Exercise:
The reply should consist of one number, the count of lines below in which the word "will" appears.

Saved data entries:

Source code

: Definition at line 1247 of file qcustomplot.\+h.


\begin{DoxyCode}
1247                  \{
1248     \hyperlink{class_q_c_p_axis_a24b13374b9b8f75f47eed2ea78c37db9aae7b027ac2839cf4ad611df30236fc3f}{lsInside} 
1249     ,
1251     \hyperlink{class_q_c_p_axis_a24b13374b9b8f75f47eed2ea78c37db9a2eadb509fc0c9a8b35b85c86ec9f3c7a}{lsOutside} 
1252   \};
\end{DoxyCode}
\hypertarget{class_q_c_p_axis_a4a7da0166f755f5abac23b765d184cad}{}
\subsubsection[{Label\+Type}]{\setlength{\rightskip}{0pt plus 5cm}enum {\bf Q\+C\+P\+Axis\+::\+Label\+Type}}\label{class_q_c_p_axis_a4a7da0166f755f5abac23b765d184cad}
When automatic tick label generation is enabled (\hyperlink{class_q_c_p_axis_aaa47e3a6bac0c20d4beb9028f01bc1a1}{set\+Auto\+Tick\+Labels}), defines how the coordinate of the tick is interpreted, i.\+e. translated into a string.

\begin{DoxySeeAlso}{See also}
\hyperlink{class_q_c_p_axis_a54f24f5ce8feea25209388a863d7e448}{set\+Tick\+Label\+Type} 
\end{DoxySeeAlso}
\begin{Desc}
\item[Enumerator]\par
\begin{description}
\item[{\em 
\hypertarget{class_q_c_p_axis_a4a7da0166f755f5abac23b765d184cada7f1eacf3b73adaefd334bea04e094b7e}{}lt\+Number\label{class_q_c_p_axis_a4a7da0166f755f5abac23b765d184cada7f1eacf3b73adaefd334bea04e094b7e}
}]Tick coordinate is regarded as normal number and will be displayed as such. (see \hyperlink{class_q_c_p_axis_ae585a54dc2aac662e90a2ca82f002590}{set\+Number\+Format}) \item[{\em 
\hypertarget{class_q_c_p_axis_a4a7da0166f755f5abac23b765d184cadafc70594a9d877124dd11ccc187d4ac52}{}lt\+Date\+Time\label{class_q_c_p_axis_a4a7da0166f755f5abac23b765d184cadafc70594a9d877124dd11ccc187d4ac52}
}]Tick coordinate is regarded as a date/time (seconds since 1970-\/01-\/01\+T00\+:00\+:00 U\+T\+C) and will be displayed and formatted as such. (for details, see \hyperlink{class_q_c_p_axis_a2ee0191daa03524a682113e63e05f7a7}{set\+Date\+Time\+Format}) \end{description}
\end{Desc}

Task answer:
2